__Dataset records__.
_ _ _ _ _ _ _

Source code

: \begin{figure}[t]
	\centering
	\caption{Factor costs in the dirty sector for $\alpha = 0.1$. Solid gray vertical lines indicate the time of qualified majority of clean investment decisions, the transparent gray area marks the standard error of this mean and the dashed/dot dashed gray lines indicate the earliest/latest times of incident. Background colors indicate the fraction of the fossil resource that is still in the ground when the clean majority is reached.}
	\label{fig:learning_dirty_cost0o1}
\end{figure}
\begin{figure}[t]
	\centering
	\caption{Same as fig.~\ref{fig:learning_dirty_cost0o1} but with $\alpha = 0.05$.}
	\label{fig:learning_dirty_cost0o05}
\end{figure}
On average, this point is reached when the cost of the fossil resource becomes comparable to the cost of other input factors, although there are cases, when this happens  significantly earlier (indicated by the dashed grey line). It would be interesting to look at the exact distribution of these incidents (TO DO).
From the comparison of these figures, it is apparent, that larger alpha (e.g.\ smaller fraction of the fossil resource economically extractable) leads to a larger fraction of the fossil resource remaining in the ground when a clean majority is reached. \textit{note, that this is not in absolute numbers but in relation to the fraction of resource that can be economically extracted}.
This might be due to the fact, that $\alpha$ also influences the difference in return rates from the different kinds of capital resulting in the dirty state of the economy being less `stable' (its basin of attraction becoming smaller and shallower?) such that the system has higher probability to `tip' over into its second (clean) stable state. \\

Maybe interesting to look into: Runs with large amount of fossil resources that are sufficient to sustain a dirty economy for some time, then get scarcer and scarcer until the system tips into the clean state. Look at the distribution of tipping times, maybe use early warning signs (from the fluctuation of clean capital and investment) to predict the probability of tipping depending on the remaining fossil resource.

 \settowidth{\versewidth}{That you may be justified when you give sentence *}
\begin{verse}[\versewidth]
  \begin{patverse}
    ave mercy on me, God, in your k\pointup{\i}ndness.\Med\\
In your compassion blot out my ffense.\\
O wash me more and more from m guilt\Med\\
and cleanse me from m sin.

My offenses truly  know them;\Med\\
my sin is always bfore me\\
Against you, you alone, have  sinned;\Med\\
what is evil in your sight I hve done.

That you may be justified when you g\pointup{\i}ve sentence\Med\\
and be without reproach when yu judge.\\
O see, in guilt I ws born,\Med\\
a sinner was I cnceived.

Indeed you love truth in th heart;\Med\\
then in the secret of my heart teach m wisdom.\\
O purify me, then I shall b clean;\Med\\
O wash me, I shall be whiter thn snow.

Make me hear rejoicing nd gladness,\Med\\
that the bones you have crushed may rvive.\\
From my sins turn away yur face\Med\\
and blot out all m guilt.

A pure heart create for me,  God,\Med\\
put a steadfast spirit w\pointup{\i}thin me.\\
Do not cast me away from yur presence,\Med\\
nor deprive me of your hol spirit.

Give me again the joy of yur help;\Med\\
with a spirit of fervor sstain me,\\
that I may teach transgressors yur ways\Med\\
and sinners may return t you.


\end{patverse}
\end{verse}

_ _ _ _ _ _ _

__Task__.
Pull out all lines from the entries above in which the word "label" appears.

__Answer box__.
	\label{fig:learning_dirty_cost0o1}
	\label{fig:learning_dirty_cost0o05}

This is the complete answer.